Caterer and whoever made up that crap story did it to try keep employers happy and not freak them out by saying YOU need to sort out your ideas about your staff, Chefs need to look after themselves, remeber that without us the whole FOOD industry is finished, I will even go so far as to say that if Chefs downed tools today the whole food and tourism industry would lose about 20billion.

So the next time you try and screw a chef remeber that you need us more than we need you !
message posted 11-Jun-08 16:06:02
I agree that we are so happy with our work especially when were not there and have a mind numbing amount of Stella and J.D on board. Happy times are A closing time pint and a whole day when some Fuckin idiot manager owner or the little poof that calls himself a F&B manager doesnt try to tell you what to do then you dont have to rip there throats out. On the relief side happy days are getting paid on time or at all. As for C&G the last time I was truley happy was 28 years ago when I passed the fuckin thing.
Caterer has been shite for years and obviously hasnt changed much I WANT TO BE A TAXI DRIVER.

message posted 16-Jun-08 09:48:44
I agree totally, the caterer, caters for the big PR firms and not for real chefs.

Check this story :

Gordon Ramsay seeks struggling restaurants for next TV show
(06 June 2008 10:47)
Celebrity chef Gordon Ramsay is on the hunt for struggling restaurants ahead of the next series of Ramsay’s Kitchen Nightmares.

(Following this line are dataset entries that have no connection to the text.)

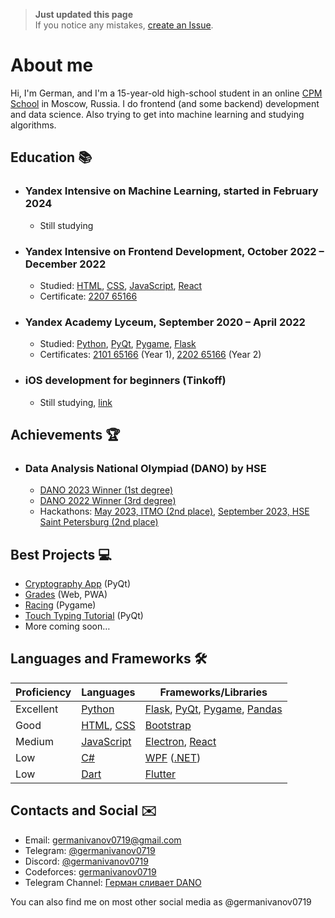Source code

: <!-- [View in Russian (RU)](README-RU.md) -->

> **Just updated this page** <br/>
> If you notice any mistakes, [create an Issue](https://github.com/germanivanov0719/germanivanov0719/issues/new).

# About me

Hi, I'm German, and I'm a 15-year-old high-school student in an online [CPM School](https://xn----7sb3aehik9cm.xn--p1ai/) in Moscow, Russia. I do frontend (and some backend) development and data science. Also trying to get into machine learning and studying algorithms.

## Education :books:

- ### Yandex Intensive on Machine Learning, started in February 2024

  - Still studying

- ### Yandex Intensive on Frontend Development, October 2022 – December 2022

  - Studied: [HTML], [CSS], [JavaScript], [React]
  - Certificate: [2207 65166](https://lms.yandex.ru/certificate/check/?certNumber=220765166&lastName=%D0%98%D0%B2%D0%B0%D0%BD%D0%BE%D0%B2)

- ### Yandex Academy Lyceum, September 2020 – April 2022

  - Studied: [Python], [PyQt], [Pygame], [Flask]
  - Certificates: [2101 65166](./certificates/Yandex-Lyceum/YL1.pdf) (Year 1), [2202 65166](./certificates/Yandex-Lyceum/YL2.pdf) (Year 2)

- ### iOS development for beginners (Tinkoff)
  - Still studying, [link](https://fintech.tinkoff.ru/school/basic/ios/)

## Achievements :trophy:

- ### Data Analysis National Olympiad (DANO) by HSE
  - [DANO 2023 Winner (1st degree)](./certificates/DANO/DANO-2023.pdf)
  - [DANO 2022 Winner (3rd degree)](./certificates/DANO/DANO-2022.pdf)
  - Hackathons: [May 2023, ITMO (2nd place)](./certificates/DANO/DANO-hack-2023-05-ITMO.pdf), [September 2023, HSE Saint Petersburg (2nd place)](./certificates/DANO/DANO-hack-2023-09-HSE-Spb.pdf)


## Best Projects :computer:

- [Cryptography App](https://github.com/germanivanov0719/Cryptography) (PyQt)
- [Grades](https://germanivanov0719.github.io/grades/index.html) (Web, PWA)
- [Racing](https://github.com/germanivanov0719/Racing) (Pygame)
- [Touch Typing Tutorial](https://github.com/germanivanov0719/touch-typing-tutorial) (PyQt)
- More coming soon…

## Languages and Frameworks :hammer_and_wrench:

| Proficiency | Languages     | Frameworks/Libraries                |
| ----------- | ------------- | ----------------------------------- |
| Excellent   | [Python]      | [Flask], [PyQt], [Pygame], [Pandas] |
| Good        | [HTML], [CSS] | [Bootstrap]                         |
| Medium      | [JavaScript]  | [Electron], [React]                 |
| Low         | [C#]          | [WPF] ([.NET])                      |
| Low         | [Dart]        | [Flutter]                           |

[python]: https://www.python.org "Python"
[flask]: https://flask.palletsprojects.com/ "Flask"
[pyqt]: https://doc.qt.io/qtforpython/ "PyQt"
[pygame]: https://www.pygame.org/ "Pygame"
[pandas]: https://pandas.pydata.org/docs/ "Pandas"
[html]: https://developer.mozilla.org/en-US/docs/Web/HTML "HTML"
[css]: https://developer.mozilla.org/en-US/docs/Web/CSS "CSS"
[bootstrap]: https://getbootstrap.com/ "Bootstrap"
[javascript]: https://developer.mozilla.org/en-US/docs/Web/JavaScript "JavaScript"
[electron]: https://www.electronjs.org "Electron"
[c#]: https://docs.microsoft.com/en-us/dotnet/csharp/ "C#"
[wpf]: https://docs.microsoft.com/en-us/visualstudio/designers/getting-started-with-wpf "WPF"
[.net]: https://dotnet.microsoft.com/en-us/ ".NET"
[dart]: https://dart.dev "Dart"
[flutter]: https://flutter.dev "Flutter"
[react]: https://reactjs.org/ "React"

## Contacts and Social :envelope:

- Email: [germanivanov0719@gmail.com](mailto:germanivanov0719@gmail.com)
- Telegram: [@germanivanov0719](https://t.me/germanivanov0719)
- Discord: [@germanivanov0719](https://discord.com/users/germanivanov0719)
- Codeforces: [germanivanov0719](https://codeforces.com/profile/germanivanov0719)
- Telegram Channel: [Герман сливает DANO](https://t.me/gaivanov)

You can also find me on most other social media as @germanivanov0719
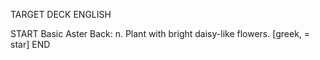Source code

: TARGET DECK
ENGLISH

START
Basic
Aster
Back: n. Plant with bright daisy-like flowers. [greek, = star]
END

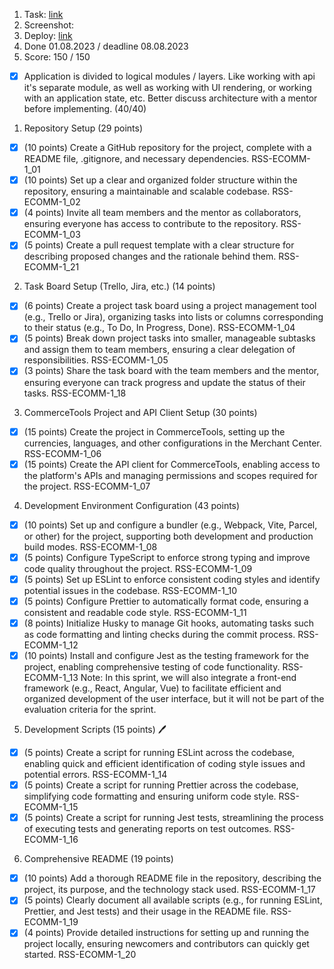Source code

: 1. Task: [link](https://github.com/rolling-scopes-school/tasks/tree/master/tasks/eCommerce-Application)
2. Screenshot:
3. Deploy: [link](https://github.com/)
4. Done 01.08.2023 / deadline 08.08.2023
5. Score: 150 / 150
  - [x] Application is divided to logical modules / layers. Like working with api it's separate module, as well as working with UI rendering, or working with an application state, etc. Better discuss architecture with a mentor before implementing. (40/40)
  1. Repository Setup (29 points)
  - [x] (10 points) Create a GitHub repository for the project, complete with a README file, .gitignore, and necessary dependencies. RSS-ECOMM-1_01
  - [x] (10 points) Set up a clear and organized folder structure within the repository, ensuring a maintainable and scalable codebase. RSS-ECOMM-1_02
  - [x] (4 points) Invite all team members and the mentor as collaborators, ensuring everyone has access to contribute to the repository. RSS-ECOMM-1_03
  - [x] (5 points) Create a pull request template with a clear structure for describing proposed changes and the rationale behind them. RSS-ECOMM-1_21

2. Task Board Setup (Trello, Jira, etc.) (14 points)
  - [x] (6 points) Create a project task board using a project management tool (e.g., Trello or Jira), organizing tasks into lists or columns corresponding to their status (e.g., To Do, In Progress, Done). RSS-ECOMM-1_04 
  - [x] (5 points) Break down project tasks into smaller, manageable subtasks and assign them to team members, ensuring a clear delegation of responsibilities. RSS-ECOMM-1_05 
  - [x] (3 points) Share the task board with the team members and the mentor, ensuring everyone can track progress and update the status of their tasks. RSS-ECOMM-1_18

3. CommerceTools Project and API Client Setup (30 points)
  - [x] (15 points) Create the project in CommerceTools, setting up the currencies, languages, and other configurations in the Merchant Center. RSS-ECOMM-1_06
  - [x] (15 points) Create the API client for CommerceTools, enabling access to the platform's APIs and managing permissions and scopes required for the project. RSS-ECOMM-1_07

4. Development Environment Configuration (43 points)
  - [x] (10 points) Set up and configure a bundler (e.g., Webpack, Vite, Parcel, or other) for the project, supporting both development and production build modes. RSS-ECOMM-1_08
  - [x] (5 points) Configure TypeScript to enforce strong typing and improve code quality throughout the project. RSS-ECOMM-1_09 
  - [x] (5 points) Set up ESLint to enforce consistent coding styles and identify potential issues in the codebase. RSS-ECOMM-1_10 
  - [x] (5 points) Configure Prettier to automatically format code, ensuring a consistent and readable code style. RSS-ECOMM-1_11 
  - [x] (8 points) Initialize Husky to manage Git hooks, automating tasks such as code formatting and linting checks during the commit process. RSS-ECOMM-1_12
  - [x] (10 points) Install and configure Jest as the testing framework for the project, enabling comprehensive testing of code functionality. RSS-ECOMM-1_13
Note: In this sprint, we will also integrate a front-end framework (e.g., React, Angular, Vue) to facilitate efficient and organized development of the user interface, but it will not be part of the evaluation criteria for the sprint.

5. Development Scripts (15 points) 🖊️
  - [x] (5 points) Create a script for running ESLint across the codebase, enabling quick and efficient identification of coding style issues and potential errors. RSS-ECOMM-1_14
  - [x] (5 points) Create a script for running Prettier across the codebase, simplifying code formatting and ensuring uniform code style. RSS-ECOMM-1_15
  - [x] (5 points) Create a script for running Jest tests, streamlining the process of executing tests and generating reports on test outcomes. RSS-ECOMM-1_16

6. Comprehensive README (19 points)
  - [x] (10 points) Add a thorough README file in the repository, describing the project, its purpose, and the technology stack used. RSS-ECOMM-1_17
  - [x] (5 points) Clearly document all available scripts (e.g., for running ESLint, Prettier, and Jest tests) and their usage in the README file. RSS-ECOMM-1_19
  - [x] (4 points) Provide detailed instructions for setting up and running the project locally, ensuring newcomers and contributors can quickly get started. RSS-ECOMM-1_20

Optomen Television, the production company behind the Channel 4 show, today issued a call for entrants, ahead of filming later this summer.

A spokeswoman for the company told Caterersearch: “Gordon Ramsay is back from the US and is keen to lend his help to struggling restaurants at home in the UK.

“Gordon wants to give his expertise to all sorts of eateries – from big restaurants with large brigades to themed restaurants to chefs who are striving for great things but just can’t quite seem to get that Michelin star.”

He want to help struggling chefs, perhaps he should help himself. He lost two starts this year and has had to close two restaurants because they are failing.

Oh thats why, his TV crap brings in the most money, AAAAggggfff piss off gordon, real Chefs think you are crap, you sold your soul buddy !!
message posted 02-Jul-08 15:59:15
Caterer - the dodgy bastards !

This is going to sound really sad. I get Google News alerts once a day....I know , I know, but it keeps me up to date with whats going on, being in a kitchen all day, you understand.

Anyway recently all the news alerts are job ads from the caterer, what has hppened is the caterer has added jobs to their news page so google thinks their job ads are news.

So now we cant read anything without getting crap from the caterer. I guess I had better take up golf.